* Assignment:
Word for word, transcribe the lines below and drop the pictures.
START Recorded information
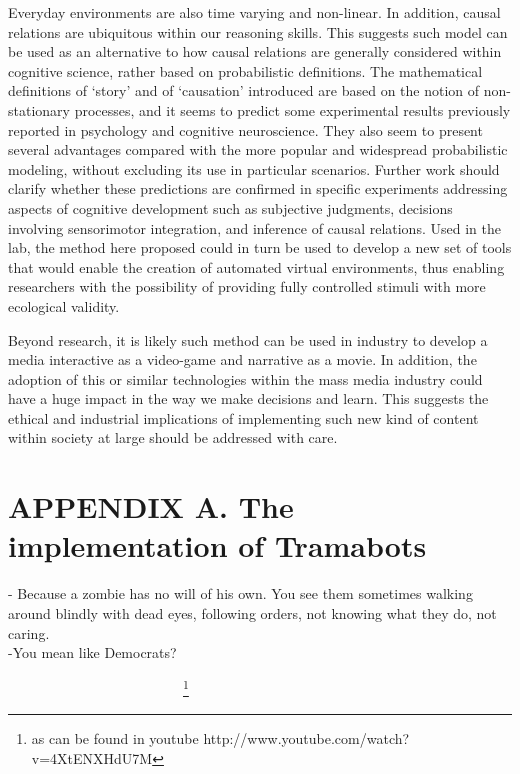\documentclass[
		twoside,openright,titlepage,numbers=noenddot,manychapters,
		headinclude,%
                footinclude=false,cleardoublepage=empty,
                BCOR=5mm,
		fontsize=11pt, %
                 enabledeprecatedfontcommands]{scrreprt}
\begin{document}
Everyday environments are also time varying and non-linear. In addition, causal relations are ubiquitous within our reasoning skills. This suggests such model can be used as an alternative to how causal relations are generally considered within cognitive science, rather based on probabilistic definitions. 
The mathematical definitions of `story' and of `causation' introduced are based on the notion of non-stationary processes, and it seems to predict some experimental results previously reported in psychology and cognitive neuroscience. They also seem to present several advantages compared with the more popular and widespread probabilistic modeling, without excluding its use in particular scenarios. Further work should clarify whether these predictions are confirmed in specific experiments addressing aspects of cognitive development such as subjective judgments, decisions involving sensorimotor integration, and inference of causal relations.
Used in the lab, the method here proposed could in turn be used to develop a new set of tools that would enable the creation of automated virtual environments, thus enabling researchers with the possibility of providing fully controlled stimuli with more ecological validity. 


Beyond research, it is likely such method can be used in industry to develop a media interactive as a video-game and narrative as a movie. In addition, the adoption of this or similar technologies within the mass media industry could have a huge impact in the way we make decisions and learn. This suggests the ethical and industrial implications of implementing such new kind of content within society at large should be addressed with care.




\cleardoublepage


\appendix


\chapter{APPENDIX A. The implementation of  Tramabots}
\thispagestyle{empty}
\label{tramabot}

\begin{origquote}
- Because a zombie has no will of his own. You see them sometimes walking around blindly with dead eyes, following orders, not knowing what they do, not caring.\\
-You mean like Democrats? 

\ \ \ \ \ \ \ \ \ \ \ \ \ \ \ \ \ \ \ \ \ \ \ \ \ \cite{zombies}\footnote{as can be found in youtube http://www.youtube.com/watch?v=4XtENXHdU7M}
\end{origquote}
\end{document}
END Recorded information
* The completed task:
\documentclass[
		twoside,openright,titlepage,numbers=noenddot,manychapters,
		headinclude,%
                footinclude=false,cleardoublepage=empty,
                BCOR=5mm,
		fontsize=11pt, %
                 enabledeprecatedfontcommands]{scrreprt}
\begin{document}
Everyday environments are also time varying and non-linear. In addition, causal relations are ubiquitous within our reasoning skills. This suggests such model can be used as an alternative to how causal relations are generally considered within cognitive science, rather based on probabilistic definitions. 
The mathematical definitions of `story' and of `causation' introduced are based on the notion of non-stationary processes, and it seems to predict some experimental results previously reported in psychology and cognitive neuroscience. They also seem to present several advantages compared with the more popular and widespread probabilistic modeling, without excluding its use in particular scenarios. Further work should clarify whether these predictions are confirmed in specific experiments addressing aspects of cognitive development such as subjective judgments, decisions involving sensorimotor integration, and inference of causal relations.
Used in the lab, the method here proposed could in turn be used to develop a new set of tools that would enable the creation of automated virtual environments, thus enabling researchers with the possibility of providing fully controlled stimuli with more ecological validity. 


Beyond research, it is likely such method can be used in industry to develop a media interactive as a video-game and narrative as a movie. In addition, the adoption of this or similar technologies within the mass media industry could have a huge impact in the way we make decisions and learn. This suggests the ethical and industrial implications of implementing such new kind of content within society at large should be addressed with care.




\cleardoublepage


\appendix


\chapter{APPENDIX A. The implementation of  Tramabots}
\thispagestyle{empty}
\label{tramabot}

\begin{origquote}
- Because a zombie has no will of his own. You see them sometimes walking around blindly with dead eyes, following orders, not knowing what they do, not caring.\\
-You mean like Democrats? 

\ \ \ \ \ \ \ \ \ \ \ \ \ \ \ \ \ \ \ \ \ \ \ \ \ \cite{zombies}\footnote{as can be found in youtube http://www.youtube.com/watch?v=4XtENXHdU7M}
\end{origquote}
\end{document}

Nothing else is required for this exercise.